One of the first things I noticed upon entering the exhibition See the Light—Photography, Perception, Cognition: The Marjorie and Leonard Vernon Collection is the numerous quadrants of photographs arranged on the first wall. (Previously discussed in this Unframed post.) The four photographs in each grouping represent the four themes covered in the exhibition: descriptive naturalism, subjective naturalism, experimental modernism, and romantic modernism.
A number of photographs by William Henry Fox Talbot, one of the earliest adopters and promoters of photography, are included to illustrate the descriptive naturalism theme of See the Light. And understandably so—as a witness, and even a competitor, to the earliest methods of making photographs, Talbot was interested in the lens’ ability to act as testimonial to what was situated in front of it.
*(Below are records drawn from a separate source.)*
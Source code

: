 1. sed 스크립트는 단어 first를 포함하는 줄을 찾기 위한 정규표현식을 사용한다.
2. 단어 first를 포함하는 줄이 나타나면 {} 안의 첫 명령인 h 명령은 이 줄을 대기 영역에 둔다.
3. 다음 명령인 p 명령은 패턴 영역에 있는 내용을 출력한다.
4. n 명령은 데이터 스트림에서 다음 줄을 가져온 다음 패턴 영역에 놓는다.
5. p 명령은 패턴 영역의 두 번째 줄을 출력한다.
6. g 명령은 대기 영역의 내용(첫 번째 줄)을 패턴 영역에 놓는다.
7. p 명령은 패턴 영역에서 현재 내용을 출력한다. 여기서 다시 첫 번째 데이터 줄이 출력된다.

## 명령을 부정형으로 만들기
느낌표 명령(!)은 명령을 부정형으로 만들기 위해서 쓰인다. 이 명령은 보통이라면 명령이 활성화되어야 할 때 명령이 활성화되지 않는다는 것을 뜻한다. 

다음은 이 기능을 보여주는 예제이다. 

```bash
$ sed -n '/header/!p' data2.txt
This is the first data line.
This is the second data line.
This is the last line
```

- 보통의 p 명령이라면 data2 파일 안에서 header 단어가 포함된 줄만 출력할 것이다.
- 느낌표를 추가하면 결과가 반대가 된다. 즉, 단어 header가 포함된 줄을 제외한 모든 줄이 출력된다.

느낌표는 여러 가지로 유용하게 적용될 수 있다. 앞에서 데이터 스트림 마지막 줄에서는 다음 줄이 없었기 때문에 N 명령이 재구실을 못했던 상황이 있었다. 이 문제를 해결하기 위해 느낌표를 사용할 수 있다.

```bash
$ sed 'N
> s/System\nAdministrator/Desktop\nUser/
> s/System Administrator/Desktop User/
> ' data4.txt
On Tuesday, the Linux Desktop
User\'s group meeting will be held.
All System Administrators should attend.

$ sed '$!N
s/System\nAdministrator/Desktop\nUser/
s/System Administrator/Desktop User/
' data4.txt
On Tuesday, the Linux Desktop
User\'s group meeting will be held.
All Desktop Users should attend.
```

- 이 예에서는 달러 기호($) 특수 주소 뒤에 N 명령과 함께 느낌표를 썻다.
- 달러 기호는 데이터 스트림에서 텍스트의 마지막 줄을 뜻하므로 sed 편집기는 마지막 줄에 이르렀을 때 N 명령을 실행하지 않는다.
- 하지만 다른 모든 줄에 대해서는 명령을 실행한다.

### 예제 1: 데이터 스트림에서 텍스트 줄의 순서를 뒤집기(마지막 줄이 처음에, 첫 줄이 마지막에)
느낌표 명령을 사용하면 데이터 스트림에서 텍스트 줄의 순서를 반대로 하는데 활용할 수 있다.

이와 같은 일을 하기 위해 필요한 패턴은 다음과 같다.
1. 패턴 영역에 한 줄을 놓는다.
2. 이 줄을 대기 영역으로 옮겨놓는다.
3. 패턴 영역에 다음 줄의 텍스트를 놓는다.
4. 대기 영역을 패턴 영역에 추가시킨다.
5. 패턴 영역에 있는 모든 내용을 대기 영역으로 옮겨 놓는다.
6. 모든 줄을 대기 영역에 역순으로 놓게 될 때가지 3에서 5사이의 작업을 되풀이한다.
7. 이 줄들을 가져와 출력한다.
He trusted the lens to depict and describe reality better than the eye or through written observation.
This photograph was made in 1844, a few years after the invention of commercial photography in 1839. Talbot used the method he invented—calotype—to construct this meticulously arranged field of china. Calotype, a process involving paper coated with silver iodide, was a departure from the daguerrotype, which required heavy plates and numerous contraptions to render an image. Talbot considered the ability to create images on paper a substitute to drawing as documentation. (It should be noted, however, that the calotype produced a less-detailed product than the daguerrotype.)
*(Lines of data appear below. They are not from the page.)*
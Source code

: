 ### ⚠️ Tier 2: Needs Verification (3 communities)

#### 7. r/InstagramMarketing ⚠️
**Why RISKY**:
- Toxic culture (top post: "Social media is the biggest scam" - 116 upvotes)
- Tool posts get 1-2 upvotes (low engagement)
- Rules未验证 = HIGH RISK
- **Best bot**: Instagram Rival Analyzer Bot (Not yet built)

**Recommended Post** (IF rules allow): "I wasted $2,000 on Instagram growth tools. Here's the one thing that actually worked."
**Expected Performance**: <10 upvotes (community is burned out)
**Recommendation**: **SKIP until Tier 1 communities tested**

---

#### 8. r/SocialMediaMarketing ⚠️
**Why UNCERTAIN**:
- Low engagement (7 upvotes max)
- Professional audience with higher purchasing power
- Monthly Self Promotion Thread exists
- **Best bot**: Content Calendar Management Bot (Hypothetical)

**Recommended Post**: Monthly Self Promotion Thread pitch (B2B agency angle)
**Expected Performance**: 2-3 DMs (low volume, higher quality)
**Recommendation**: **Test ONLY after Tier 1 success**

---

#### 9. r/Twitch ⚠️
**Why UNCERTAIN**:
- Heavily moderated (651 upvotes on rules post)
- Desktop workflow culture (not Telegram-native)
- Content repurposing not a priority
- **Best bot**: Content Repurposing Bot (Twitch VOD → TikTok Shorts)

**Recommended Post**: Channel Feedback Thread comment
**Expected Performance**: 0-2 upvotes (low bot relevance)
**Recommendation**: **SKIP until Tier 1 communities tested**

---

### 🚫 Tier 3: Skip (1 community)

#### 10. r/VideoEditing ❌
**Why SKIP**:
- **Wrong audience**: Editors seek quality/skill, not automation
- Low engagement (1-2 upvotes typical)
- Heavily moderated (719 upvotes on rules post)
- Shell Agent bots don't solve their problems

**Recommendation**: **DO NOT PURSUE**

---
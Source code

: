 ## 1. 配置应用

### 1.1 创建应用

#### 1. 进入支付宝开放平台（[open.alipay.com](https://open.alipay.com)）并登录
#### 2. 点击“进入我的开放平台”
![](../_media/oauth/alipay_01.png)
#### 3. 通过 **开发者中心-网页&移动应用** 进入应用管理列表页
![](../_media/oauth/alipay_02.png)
In The Pencil of Nature, published in London in the same year that the photograph (above) was made (Articles of China was also one of the plates of the book), Talbot writes that the illustrations in the book “have been obtained by the mere action of Light upon sensitive paper. They have been formed or depicted by optical and chemical means alone, and without the aid of any one acquainted with the art of drawing.”
Talbot continues, “The more strange and fantastic the forms of his old teapots, the more advantage in having their pictures given instead of their descriptions.” I imagine he might have been referring to an object such as the one above.
It’s remarkable to read Talbot’s description of this image in the context of our visually saturated environment. To our 21st-century eye, Articles of China might perhaps be read as a simple grouping of porcelain objects. In essence, it is the consummate showcase for descriptive naturalism—it accurately represents the reality of that scene. To Talbot, however, someone who was exploring the nascent medium of photography, this picture presented an opportunity to capture all the intricate details present in each of the pieces of china.
We take this practical aspect of photography for granted, but it’s incredible to consider that, just a mere decade before this picture was made, the only options to depict reality were either through painting, sculpture, or drawing. Talbot was right to examine and promote the possibilities of the medium. He writes, “The articles represented on this plate are numerous: but, however numerous the objects—however complicated the arrangement—the Camera depicts them all at once.”
Although the mode of descriptive naturalism seems to have organically come about upon the invention of photography, its use is not unique to the 19th century. Straddling the boundaries between art and science, the crux of the descriptive naturalist strategy in photography—to serve as an objective eye—is still being used today. (The built-in camera on phones, for instance, often functions as a machine that produces testimony/proof of an event.) It’s a rare opportunity to encounter the entire span of the history of photography in a singular exhibition, but when we do, we might realize that our passive consumption and production of images are linked to a trope that was the subject of fascination in the 1840s.